[To do]:
Transcribe verbatim every line from the line containing "folder is useful" to the end of the entries, including both endpoints. Output nothing beyond those lines.

Segment Start: Records provided

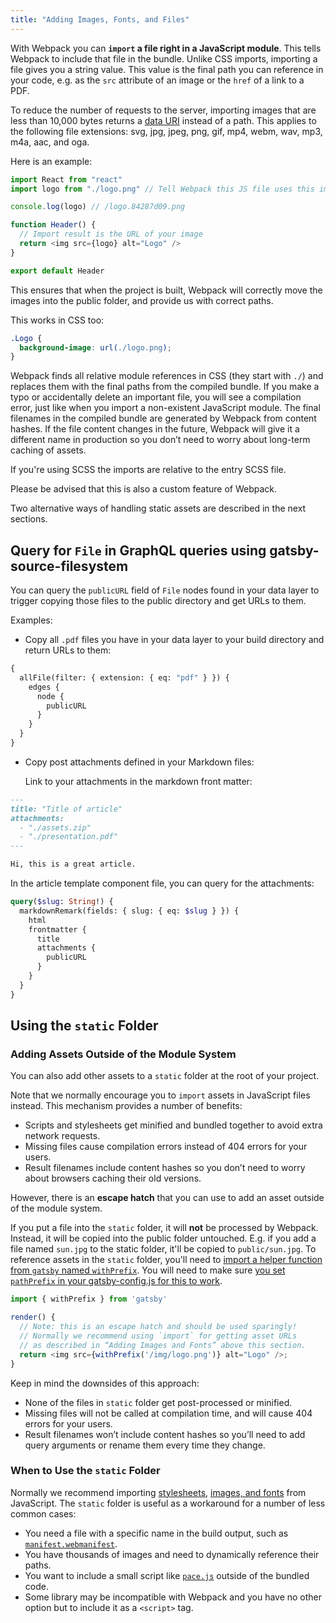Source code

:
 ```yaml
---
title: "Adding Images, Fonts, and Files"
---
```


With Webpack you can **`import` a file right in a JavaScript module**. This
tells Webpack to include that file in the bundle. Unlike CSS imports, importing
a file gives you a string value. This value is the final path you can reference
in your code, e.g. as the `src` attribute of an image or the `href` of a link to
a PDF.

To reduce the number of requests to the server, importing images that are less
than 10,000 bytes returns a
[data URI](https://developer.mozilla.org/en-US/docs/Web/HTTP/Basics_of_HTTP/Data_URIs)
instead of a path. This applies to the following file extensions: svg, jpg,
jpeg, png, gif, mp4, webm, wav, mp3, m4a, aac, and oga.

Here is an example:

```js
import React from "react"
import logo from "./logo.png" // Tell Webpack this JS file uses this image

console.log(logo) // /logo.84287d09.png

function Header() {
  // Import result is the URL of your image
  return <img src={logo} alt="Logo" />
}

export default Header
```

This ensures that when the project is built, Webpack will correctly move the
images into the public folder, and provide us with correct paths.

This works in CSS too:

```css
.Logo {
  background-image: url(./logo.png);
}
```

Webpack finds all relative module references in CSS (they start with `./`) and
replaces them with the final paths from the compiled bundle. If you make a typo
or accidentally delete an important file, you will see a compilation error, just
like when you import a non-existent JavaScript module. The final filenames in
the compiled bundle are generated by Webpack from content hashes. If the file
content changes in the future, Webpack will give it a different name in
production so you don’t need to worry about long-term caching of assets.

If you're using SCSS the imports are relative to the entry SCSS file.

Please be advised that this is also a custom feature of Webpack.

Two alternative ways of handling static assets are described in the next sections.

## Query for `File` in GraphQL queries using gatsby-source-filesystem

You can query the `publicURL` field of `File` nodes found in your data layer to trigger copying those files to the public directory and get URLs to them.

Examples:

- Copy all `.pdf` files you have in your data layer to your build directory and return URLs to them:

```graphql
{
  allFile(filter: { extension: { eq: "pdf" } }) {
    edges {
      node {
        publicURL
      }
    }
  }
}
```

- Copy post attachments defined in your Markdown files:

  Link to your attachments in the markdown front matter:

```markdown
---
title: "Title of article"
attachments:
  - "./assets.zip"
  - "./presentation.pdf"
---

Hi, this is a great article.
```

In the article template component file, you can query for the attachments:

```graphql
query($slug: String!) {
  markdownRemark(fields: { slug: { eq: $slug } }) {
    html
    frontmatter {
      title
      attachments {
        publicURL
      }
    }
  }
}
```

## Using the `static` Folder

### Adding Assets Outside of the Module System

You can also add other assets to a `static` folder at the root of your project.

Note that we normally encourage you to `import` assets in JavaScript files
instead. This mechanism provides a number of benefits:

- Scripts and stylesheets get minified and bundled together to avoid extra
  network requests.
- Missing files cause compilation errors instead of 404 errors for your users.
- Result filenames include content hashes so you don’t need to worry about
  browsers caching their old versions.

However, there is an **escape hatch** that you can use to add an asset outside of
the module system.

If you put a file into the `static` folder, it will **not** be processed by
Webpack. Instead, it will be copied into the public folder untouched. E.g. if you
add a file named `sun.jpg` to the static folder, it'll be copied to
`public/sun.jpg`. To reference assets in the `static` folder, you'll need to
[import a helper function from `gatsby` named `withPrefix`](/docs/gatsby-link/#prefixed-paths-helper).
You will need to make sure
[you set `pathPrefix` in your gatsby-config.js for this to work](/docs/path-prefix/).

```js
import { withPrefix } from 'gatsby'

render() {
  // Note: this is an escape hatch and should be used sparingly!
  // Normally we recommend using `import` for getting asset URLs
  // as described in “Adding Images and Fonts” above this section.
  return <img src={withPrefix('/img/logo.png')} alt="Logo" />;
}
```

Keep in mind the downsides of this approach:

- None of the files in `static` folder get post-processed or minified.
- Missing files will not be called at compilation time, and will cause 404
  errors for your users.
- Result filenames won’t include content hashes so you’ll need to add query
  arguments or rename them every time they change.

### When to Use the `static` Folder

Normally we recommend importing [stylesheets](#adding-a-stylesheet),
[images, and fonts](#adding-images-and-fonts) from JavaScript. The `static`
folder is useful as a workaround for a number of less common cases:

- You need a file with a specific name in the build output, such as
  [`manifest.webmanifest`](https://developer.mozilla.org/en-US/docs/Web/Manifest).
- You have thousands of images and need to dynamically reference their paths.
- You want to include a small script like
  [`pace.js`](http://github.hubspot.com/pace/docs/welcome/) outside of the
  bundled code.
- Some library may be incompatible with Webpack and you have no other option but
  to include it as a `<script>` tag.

Segment End: Records provided

[Task result]:
folder is useful as a workaround for a number of less common cases:

- You need a file with a specific name in the build output, such as
  [`manifest.webmanifest`](https://developer.mozilla.org/en-US/docs/Web/Manifest).
- You have thousands of images and need to dynamically reference their paths.
- You want to include a small script like
  [`pace.js`](http://github.hubspot.com/pace/docs/welcome/) outside of the
  bundled code.
- Some library may be incompatible with Webpack and you have no other option but
  to include it as a `<script>` tag.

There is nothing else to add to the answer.